Context Propagation (W3C Trace Context)

// --- W3C Trace Context Propagation ---
// Header: traceparent: 00-{traceId}-{spanId}-{flags}
// Header: tracestate: vendor1=value1,vendor2=value2

class W3CTraceContextPropagator {
  static readonly TRACEPARENT = 'traceparent';
  static readonly TRACESTATE = 'tracestate';

  // Inject trace context into outgoing request headers
  static inject(span: Span): Record<string, string> {
    const headers: Record<string, string> = {};
    
    // Format: {version}-{trace-id}-{span-id}-{trace-flags}
    headers[this.TRACEPARENT] = 
      `00-${span.traceId}-${span.spanId}-01`;
    
    return headers;
  }

  // Extract trace context from incoming request headers
  static extract(headers: Record<string, string>): TraceContext | null {
    const traceparent = headers[this.TRACEPARENT];
    if (!traceparent) return null;

    // Parse: 00-{traceId(32hex)}-{spanId(16hex)}-{flags(2hex)}
    const parts = traceparent.split('-');
    if (parts.length !== 4) return null;

    const [version, traceId, spanId, flags] = parts;
    
    if (version !== '00') return null;
    if (traceId.length !== 32) return null;
    if (spanId.length !== 16) return null;

    return {
      traceId,
      spanId,
      traceFlags: parseInt(flags, 16),
      traceState: headers[this.TRACESTATE],
    };
  }
}

// --- HTTP Middleware for Tracing ---

class TracingMiddleware {
  constructor(private tracer: Tracer) {}

  // Server-side: extract context from incoming request, create span
  handleIncoming(
    method: string,
    url: string,
    headers: Record<string, string>,
  ): Span {
    const parentContext = W3CTraceContextPropagator.extract(headers);
    
    let span: Span;
    if (parentContext) {
      span = this.tracer.startSpanFromContext(
        `${method} ${url}`,
        parentContext,
        SpanKind.SERVER,
      );
    } else {
      span = this.tracer.startSpan(`${method} ${url}`, SpanKind.SERVER);
    }

    span.setAttributes({
      'http.method': method,
      'http.url': url,
      'http.flavor': '1.1',
    });

    return span;
  }

  // Client-side: inject context into outgoing request
  handleOutgoing(
    span: Span,
    method: string,
    url: string,
  ): Record<string, string> {
    const childSpan = new Span(
      `${method} ${url}`,
      span.traceId,
      span.spanId,
      SpanKind.CLIENT,
    );

    childSpan.setAttributes({
      'http.method': method,
      'http.url': url,
    });

    return W3CTraceContextPropagator.inject(childSpan);
  }
}

Metrics Pipeline

Metrics are numeric measurements collected over time.
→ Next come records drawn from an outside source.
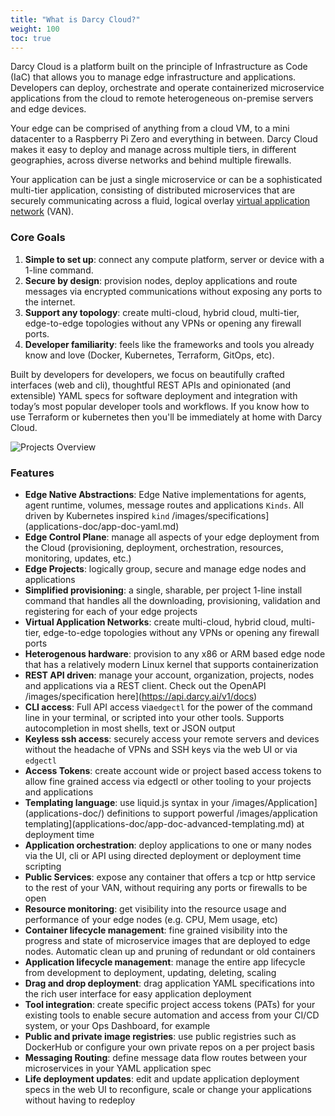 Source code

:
 ```yaml
---
title: "What is Darcy Cloud?"
weight: 100
toc: true
---
```


Darcy Cloud is a platform built on the principle of Infrastructure as Code (IaC) that allows you to manage edge
infrastructure and applications. Developers can deploy, orchestrate and operate containerized microservice applications
from the cloud to remote heterogeneous on-premise servers and edge devices.

Your edge can be comprised of anything from a cloud VM, to a mini datacenter to a Raspberry Pi Zero and everything in
between. Darcy Cloud makes it easy to deploy and manage across multiple tiers, in different geographies, across diverse
networks and behind multiple firewalls.

Your application can be just a single microservice or can be a sophisticated multi-tier application, consisting of
distributed microservices that are securely communicating across a fluid, logical overlay [virtual application
network](https://netprototalk.com/2019/11/12/virtual-application-networks-for-hybrid-cloud-interconnect/) (VAN).

### Core Goals

1. **Simple to set up**: connect any compute platform, server or device with a 1-line command.
2. **Secure by design**: provision nodes, deploy applications and route messages via encrypted communications without
   exposing any ports to the internet.
3. **Support any topology**: create multi-cloud, hybrid cloud, multi-tier, edge-to-edge topologies without any VPNs or
   opening any firewall ports.
4. **Developer familiarity**: feels like the frameworks and tools you already know and love (Docker, Kubernetes,
   Terraform, GitOps, etc).

Built by developers for developers, we focus on beautifully crafted interfaces (web and cli), thoughtful REST APIs and
opinionated (and extensible) YAML specs for software deployment and integration with today’s most popular developer
tools and workflows. If you know how to use Terraform or kubernetes then you'll be immediately at home with Darcy Cloud.

![Projects Overview](/images/portal-projects-overivew-luckyspin.jpg)


### Features

* **Edge Native Abstractions**: Edge Native implementations for agents, agent runtime, volumes, message routes and
  applications `Kinds`. All driven by Kubernetes inspired `kind` /images/specifications](applications-doc/app-doc-yaml.md)
* **Edge Control Plane**: manage all aspects of your edge deployment from the Cloud (provisioning, deployment,
  orchestration, resources, monitoring, updates, etc.)
* **Edge Projects**: logically group, secure and manage edge nodes and applications&#x20;
* **Simplified provisioning**: a single, sharable, per project 1-line install command that handles all the downloading,
  provisioning, validation and registering for each of your edge projects
* **Virtual Application Networks**: create multi-cloud, hybrid cloud, multi-tier, edge-to-edge topologies without any
  VPNs or opening any firewall ports
* **Heterogenous hardware**: provision to any x86 or ARM based edge node that has a relatively modern Linux kernel that
  supports containerization
* **REST API driven**: manage your account, organization, projects, nodes and applications via a REST client. Check out
  the OpenAPI /images/specification here](https://api.darcy.ai/v1/docs)
* **CLI access**: Full API access via`edgectl` for the power of the command line in your terminal, or scripted into
  your other tools. Supports autocompletion in most shells, text or JSON output
* **Keyless ssh access**: securely access your remote servers and devices without the headache of VPNs and SSH keys via
  the web UI or via `edgectl`
* **Access Tokens**: create account wide or project based access tokens to allow fine grained access via edgectl or
  other tooling to your projects and applications
* **Templating language**: use liquid.js syntax in your /images/Application](applications-doc/) definitions to support
  powerful /images/application templating](applications-doc/app-doc-advanced-templating.md) at deployment time
* **Application orchestration**: deploy applications to one or many nodes via the UI, cli or API using directed
  deployment or deployment time scripting
* **Public Services**: expose any container that offers a tcp or http service to the rest of your VAN, without
  requiring any ports or firewalls to be open&#x20;
* **Resource monitoring**: get visibility into the resource usage and performance of your edge nodes (e.g. CPU, Mem
  usage, etc)
* **Container lifecycle management**: fine grained visibility into the progress and state of microservice images that
  are deployed to edge nodes. Automatic clean up and pruning of redundant or old containers&#x20;
* **Application lifecycle management**: manage the entire app lifecycle from development to deployment, updating,
  deleting, scaling&#x20;
* **Drag and drop deployment**: drag application YAML specifications into the rich user interface for easy application
  deployment
* **Tool integration**: create specific project access tokens (PATs) for your existing tools to enable secure
  automation and access from your CI/CD system, or your Ops Dashboard, for example
* **Public and private image registries**: use public registries such as DockerHub or configure your own private repos
  on a per project basis&#x20;
* **Messaging Routing**: define message data flow routes between your microservices in your YAML application spec
* **Life deployment updates**: edit and update application deployment specs in the web UI to reconfigure, scale or
  change your applications without having to redeploy
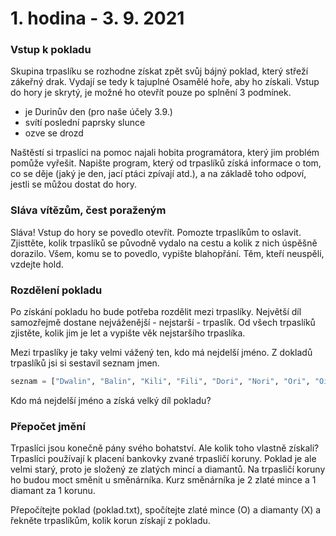 # 1. hodina - 3. 9. 2021


### Vstup k pokladu

Skupina trpaslíku se rozhodne získat zpět svůj bájný poklad, který střeží zákeřný drak. Vydají se tedy k tajuplné Osamělé hoře, aby ho získali.
Vstup do hory je skrytý, je možné ho otevřít pouze po splnění 3 podmínek. 

- je Durinův den (pro naše účely 3.9.)
- svítí poslední paprsky slunce
- ozve se drozd

Naštěstí si trpaslíci na pomoc najali hobita programátora, který jim problém pomůže vyřešit.
Napište program, který od trpaslíků získá informace o tom, co se děje (jaký je den, jací ptáci zpívají atd.), 
a na základě toho odpoví, jestli se můžou dostat do hory.

### Sláva vítězům, čest poraženým

Sláva! Vstup do hory se povedlo otevřít. Pomozte trpaslíkům to oslavit. 
Zjisttěte, kolik trpaslíků se původně vydalo na cestu a kolik z nich úspěšně dorazilo.
Všem, komu se to povedlo, vypište blahopřání. Těm, kteří neuspěli, vzdejte hold.

### Rozdělení pokladu

Po získání pokladu ho bude potřeba rozdělit mezi trpaslíky.
Největší díl samozřejmě dostane nejváženější - nejstarší - trpaslík.
Od všech trpaslíků zjistěte, kolik jim je let a vypište věk nejstaršího trpaslíka.

Mezi trpaslíky je taky velmi vážený ten, kdo má nejdelší jméno. Z dokladů trpaslíků jsi si sestavil seznam jmen.
``` python
seznam = ["Dwalin", "Balin", "Kili", "Fili", "Dori", "Nori", "Ori", "Oin", "Gloin", "Bifur", "Bofur", "Bombur", "Thorin Pavéza"]
```
Kdo má nejdelší jméno a získá velký díl pokladu?

### Přepočet jmění

Trpaslíci jsou konečně pány svého bohatství. Ale kolik toho vlastně získali? 
Trpaslíci používají k placení bankovky zvané trpasličí koruny. Poklad je ale velmi starý, proto je složený ze zlatých mincí a diamantů.
Na trpasličí koruny ho budou moct směnit u směnárníka. Kurz směnárníka je 2 zlaté mince a 1 diamant za 1 korunu.

Přepočítejte poklad (poklad.txt), spočítejte zlaté mince (O) a diamanty (X) a řekněte trpaslíkům, kolik korun získají z pokladu.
They're cheap to store, fast to query, and the foundation of dashboards and alerts.

Metric Types:

1. Counter (monotonically increasing)
   http_requests_total{method="GET", status="200"} = 15234
   
   Only goes up. Rate = requests/second.

2. Gauge (current value, goes up or down)
   db_connections_active{pool="primary"} = 42
   
   Current state. Used for queue depth, memory usage.

3. Histogram (distribution of values)
   http_request_duration_seconds_bucket{le="0.1"} = 8000
   http_request_duration_seconds_bucket{le="0.5"} = 9500
   http_request_duration_seconds_bucket{le="1.0"} = 9900
   http_request_duration_seconds_bucket{le="+Inf"} = 10000
   
   Bucket counts. Compute percentiles: p50, p95, p99.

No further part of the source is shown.